### RECORD SET

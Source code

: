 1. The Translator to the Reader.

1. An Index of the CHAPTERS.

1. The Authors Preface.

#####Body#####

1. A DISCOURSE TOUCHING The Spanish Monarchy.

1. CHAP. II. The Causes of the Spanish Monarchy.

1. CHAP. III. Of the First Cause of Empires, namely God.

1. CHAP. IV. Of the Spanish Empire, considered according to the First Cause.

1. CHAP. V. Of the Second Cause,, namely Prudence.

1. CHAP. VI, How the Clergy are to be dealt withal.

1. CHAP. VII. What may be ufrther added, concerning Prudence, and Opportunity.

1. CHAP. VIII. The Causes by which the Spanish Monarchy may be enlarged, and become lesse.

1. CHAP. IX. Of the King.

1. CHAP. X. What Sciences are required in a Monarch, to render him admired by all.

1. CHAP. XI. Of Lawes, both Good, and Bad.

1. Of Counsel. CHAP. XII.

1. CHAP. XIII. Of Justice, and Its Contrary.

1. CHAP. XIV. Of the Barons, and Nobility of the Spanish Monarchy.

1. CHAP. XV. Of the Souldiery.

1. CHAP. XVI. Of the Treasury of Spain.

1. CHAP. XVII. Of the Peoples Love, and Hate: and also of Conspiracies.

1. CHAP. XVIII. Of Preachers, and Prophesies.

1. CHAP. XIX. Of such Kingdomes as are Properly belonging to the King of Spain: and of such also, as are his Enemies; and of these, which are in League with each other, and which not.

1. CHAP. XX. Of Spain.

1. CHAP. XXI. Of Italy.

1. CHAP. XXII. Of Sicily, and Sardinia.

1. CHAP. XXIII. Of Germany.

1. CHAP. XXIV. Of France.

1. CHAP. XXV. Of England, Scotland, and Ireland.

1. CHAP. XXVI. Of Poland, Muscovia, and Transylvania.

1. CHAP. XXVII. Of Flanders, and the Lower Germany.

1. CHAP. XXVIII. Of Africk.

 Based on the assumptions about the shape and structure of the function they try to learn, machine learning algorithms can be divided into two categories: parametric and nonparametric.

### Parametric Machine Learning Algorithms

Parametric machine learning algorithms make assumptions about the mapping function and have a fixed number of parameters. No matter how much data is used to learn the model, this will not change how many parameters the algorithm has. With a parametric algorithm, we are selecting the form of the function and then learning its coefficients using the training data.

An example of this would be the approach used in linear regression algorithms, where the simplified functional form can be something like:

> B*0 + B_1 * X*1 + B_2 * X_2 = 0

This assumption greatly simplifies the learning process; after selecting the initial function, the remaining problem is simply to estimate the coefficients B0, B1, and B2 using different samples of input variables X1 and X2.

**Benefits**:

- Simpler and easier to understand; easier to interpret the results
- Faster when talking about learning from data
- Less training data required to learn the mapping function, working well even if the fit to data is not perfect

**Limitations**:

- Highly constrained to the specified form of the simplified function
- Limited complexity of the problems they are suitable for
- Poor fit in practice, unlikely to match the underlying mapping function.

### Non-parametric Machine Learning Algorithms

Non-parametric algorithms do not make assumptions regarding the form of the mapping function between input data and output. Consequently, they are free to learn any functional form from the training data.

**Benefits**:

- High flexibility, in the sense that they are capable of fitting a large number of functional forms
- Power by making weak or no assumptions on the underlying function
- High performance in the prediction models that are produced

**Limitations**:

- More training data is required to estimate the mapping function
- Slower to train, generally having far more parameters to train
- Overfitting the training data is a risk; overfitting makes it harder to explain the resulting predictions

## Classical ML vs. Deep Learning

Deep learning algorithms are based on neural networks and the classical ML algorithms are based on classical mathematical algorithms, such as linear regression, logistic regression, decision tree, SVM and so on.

######

_WORK ITEM_.
After reading each line of the data, give only the number of lines that include the word "they".

_RESPONSE BOX_.
4